Car-ride service Uber has faced controversy after controversy over the last several weeks, but the company actually had an upbeat announcement on Wednesday.

China-based search engine Baidu has signed a deal to invest in Uber, the companies announced. Although the amount of the investment was not disclosed, the companies confirmed that Baidu's mapping and mobile-search applications will now integrate with Uber's service, allowing people to more readily find rides.

The Baidu integration could dramatically boost Uber's standing in China, where it currently operates in nine cities. According to the companies, Baidu's mobile search has over 500 million monthly active users and Baidu Map has more than 240 million monthly active users. Perhaps most importantly, Baidu is also in the good graces of the Chinese government, which could provide Uber some much-needed air cover as it continues to face concerned and even actively combative governments at all levels around the world.

Over the last few weeks alone, Uber has been banned in Spain and in New Delhi, India, and has been labeled illegal in a wide array of markets worldwide. Uber has been hit with charges in Thailand; the company has disregarded warnings not to set up shop in Seoul, South Korea; and even Portland, Ore.'s government has called Uber's service illegal.

At play in most of the cities is whether Uber should be able to compete as a car service against taxi companies. In many cities around the world, taxi consortiums have formed to take on Uber, saying that the company's drivers don't have the required licenses to operate the service. Others have taken aim at Uber for using mobile cellular technology to allow users to hail cars.

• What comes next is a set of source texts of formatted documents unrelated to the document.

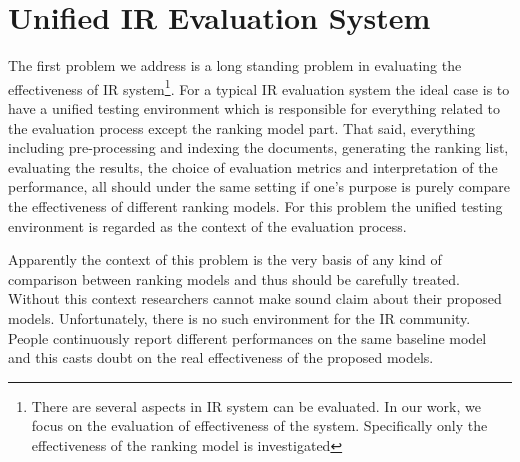 \section{Unified IR Evaluation System}
The first problem we address is a long standing problem in evaluating the 
effectiveness of IR system\footnote{There are several aspects in IR system 
can be evaluated. In our work, we focus on the evaluation of effectiveness 
of the system. Specifically only the effectiveness of the ranking model is 
investigated}. 
For a typical IR evaluation system the ideal case is to have a unified 
testing environment which is responsible for everything related 
to the evaluation process except the ranking model part. That said, everything 
including pre-processing and indexing the documents, generating the ranking 
list, evaluating the results, the choice of evaluation metrics and 
interpretation of the performance, all should under the same setting 
if one's purpose is purely compare the effectiveness of different ranking models.
For this problem the unified testing environment is regarded as the context of 
the evaluation process. 

Apparently the context of this problem is the very basis of any kind of 
comparison between ranking models and thus should be carefully treated. 
Without this context researchers cannot make sound claim about 
their proposed models. Unfortunately, there is no such environment for the 
IR community. People continuously report different performances on the same 
baseline model \cite{Yang:2016:RSI:2970398.2970415} and this casts doubt on 
the real effectiveness of the proposed models.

For its part, Uber has remained defiant in the face of the controversies, arguing in some cases that its service is perfectly legal and in others saying that it will work with local governments to reach the required accords. In either case, Uber continues to operate in cities in which it has been warned not to, effectively thumbing its nose at local authorities.

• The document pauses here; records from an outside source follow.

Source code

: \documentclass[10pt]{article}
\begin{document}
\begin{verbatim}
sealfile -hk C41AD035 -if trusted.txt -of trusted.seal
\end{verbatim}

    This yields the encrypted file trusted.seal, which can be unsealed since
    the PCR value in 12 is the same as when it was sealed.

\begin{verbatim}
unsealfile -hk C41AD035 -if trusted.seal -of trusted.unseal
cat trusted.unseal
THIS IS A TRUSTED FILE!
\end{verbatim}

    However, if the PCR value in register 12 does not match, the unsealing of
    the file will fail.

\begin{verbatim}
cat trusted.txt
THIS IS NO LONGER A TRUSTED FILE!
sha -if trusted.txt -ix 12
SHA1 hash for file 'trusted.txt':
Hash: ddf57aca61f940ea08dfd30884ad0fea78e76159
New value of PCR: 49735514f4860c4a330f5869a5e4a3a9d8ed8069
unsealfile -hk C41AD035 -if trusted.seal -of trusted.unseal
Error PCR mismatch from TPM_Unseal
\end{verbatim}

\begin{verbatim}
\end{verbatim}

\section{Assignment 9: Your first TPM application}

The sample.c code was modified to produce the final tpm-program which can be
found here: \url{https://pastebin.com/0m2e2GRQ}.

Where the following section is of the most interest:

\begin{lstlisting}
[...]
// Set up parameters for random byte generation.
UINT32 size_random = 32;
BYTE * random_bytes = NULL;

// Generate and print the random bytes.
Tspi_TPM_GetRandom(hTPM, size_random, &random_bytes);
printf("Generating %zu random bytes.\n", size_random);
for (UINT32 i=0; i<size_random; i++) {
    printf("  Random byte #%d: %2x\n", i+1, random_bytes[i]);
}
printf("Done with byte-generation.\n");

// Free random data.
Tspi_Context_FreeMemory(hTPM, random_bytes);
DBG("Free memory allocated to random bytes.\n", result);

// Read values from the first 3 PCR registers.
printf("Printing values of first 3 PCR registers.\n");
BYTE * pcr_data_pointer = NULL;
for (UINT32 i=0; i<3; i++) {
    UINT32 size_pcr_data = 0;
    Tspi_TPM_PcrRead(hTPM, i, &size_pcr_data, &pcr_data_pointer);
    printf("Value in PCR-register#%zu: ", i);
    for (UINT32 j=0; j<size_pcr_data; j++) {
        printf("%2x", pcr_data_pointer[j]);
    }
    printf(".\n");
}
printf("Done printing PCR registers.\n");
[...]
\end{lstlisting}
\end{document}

Uber, which operates in 250 cities in 50 countries, also announced earlier this month that it raised $1.2 billion in a round of funding believed to have been based on a $40 billion valuation.

Though Uber failed to release the size of Baidu's investment, a report surfaced last week saying that the China-based search engine could have dropped as much as $600 million into the car service. Assuming a $40 billion valuation, that would give Baidu about 1.5 percent equity in the company. Whether that's the actual amount, however, is unknown.

Neither Baidu nor Uber immediately respond to a request for comment.